┌────────
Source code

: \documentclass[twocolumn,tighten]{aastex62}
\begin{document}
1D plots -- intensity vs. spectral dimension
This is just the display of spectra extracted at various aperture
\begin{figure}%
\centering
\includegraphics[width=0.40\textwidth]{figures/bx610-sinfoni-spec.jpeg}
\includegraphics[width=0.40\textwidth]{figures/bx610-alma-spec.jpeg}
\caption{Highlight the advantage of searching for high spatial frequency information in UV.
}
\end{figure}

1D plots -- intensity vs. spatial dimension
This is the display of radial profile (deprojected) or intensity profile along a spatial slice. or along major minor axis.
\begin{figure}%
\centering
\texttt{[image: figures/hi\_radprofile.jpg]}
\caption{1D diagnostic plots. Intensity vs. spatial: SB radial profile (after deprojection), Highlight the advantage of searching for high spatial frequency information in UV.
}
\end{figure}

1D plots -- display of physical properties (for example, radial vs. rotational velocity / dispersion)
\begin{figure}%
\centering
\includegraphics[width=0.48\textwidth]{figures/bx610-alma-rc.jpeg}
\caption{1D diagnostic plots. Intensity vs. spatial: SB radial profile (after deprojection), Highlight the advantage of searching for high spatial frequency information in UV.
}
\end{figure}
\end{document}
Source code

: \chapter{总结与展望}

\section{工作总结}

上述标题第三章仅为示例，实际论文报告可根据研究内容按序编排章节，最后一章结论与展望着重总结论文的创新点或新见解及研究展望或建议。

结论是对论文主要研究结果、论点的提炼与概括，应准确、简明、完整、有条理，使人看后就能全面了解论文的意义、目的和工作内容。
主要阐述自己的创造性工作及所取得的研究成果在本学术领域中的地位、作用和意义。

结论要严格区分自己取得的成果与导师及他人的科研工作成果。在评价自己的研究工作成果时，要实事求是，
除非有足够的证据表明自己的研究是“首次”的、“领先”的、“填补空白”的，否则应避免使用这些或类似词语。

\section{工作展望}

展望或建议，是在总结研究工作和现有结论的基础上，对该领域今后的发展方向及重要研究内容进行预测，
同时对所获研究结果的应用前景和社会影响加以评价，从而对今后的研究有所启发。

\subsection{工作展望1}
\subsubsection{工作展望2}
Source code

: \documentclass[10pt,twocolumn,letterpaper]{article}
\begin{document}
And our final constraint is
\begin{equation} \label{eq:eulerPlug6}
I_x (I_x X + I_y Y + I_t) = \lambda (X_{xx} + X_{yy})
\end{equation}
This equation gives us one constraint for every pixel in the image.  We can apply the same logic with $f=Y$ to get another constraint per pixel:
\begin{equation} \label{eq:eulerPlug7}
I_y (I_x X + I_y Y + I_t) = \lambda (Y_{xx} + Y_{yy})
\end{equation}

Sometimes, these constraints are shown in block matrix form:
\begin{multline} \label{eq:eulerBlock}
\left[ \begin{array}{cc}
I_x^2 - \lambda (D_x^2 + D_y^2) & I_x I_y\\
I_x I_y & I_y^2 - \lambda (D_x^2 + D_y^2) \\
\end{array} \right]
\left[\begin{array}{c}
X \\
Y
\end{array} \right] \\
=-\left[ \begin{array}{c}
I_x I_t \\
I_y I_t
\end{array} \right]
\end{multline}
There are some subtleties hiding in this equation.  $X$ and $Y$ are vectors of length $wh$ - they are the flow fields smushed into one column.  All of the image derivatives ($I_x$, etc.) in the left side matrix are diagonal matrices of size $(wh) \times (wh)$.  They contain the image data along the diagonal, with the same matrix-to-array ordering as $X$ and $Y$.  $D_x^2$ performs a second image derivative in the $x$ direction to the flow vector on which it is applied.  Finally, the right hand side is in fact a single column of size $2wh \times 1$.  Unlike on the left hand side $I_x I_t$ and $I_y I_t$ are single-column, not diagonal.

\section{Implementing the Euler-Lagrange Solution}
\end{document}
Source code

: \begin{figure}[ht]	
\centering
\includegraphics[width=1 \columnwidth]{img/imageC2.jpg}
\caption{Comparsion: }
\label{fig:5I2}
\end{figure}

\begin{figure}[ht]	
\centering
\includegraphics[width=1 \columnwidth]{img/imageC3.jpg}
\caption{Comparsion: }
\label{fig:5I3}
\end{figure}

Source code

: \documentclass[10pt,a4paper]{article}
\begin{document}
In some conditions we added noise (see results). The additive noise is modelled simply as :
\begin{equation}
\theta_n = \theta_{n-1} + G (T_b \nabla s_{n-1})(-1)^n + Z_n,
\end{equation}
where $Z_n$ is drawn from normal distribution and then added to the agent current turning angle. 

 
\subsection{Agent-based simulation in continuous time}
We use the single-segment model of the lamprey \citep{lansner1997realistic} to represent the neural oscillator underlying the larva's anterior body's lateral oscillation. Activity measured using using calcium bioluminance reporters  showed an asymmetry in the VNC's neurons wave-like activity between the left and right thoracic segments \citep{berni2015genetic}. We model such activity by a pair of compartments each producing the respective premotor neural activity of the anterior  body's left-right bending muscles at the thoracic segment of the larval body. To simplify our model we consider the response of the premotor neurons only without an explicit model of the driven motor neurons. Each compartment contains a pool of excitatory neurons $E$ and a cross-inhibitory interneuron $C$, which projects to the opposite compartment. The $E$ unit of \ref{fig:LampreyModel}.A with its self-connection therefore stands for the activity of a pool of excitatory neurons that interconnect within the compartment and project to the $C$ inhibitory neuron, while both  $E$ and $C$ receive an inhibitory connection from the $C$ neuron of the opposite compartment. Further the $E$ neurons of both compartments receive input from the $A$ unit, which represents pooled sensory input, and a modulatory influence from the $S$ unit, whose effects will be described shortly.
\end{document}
└────────
Pick out every line of the listing containing the word "label", and show those lines.

Task result
\begin{equation} \label{eq:eulerPlug6}
\begin{equation} \label{eq:eulerPlug7}
\begin{multline} \label{eq:eulerBlock}
\label{fig:5I2}
\label{fig:5I3}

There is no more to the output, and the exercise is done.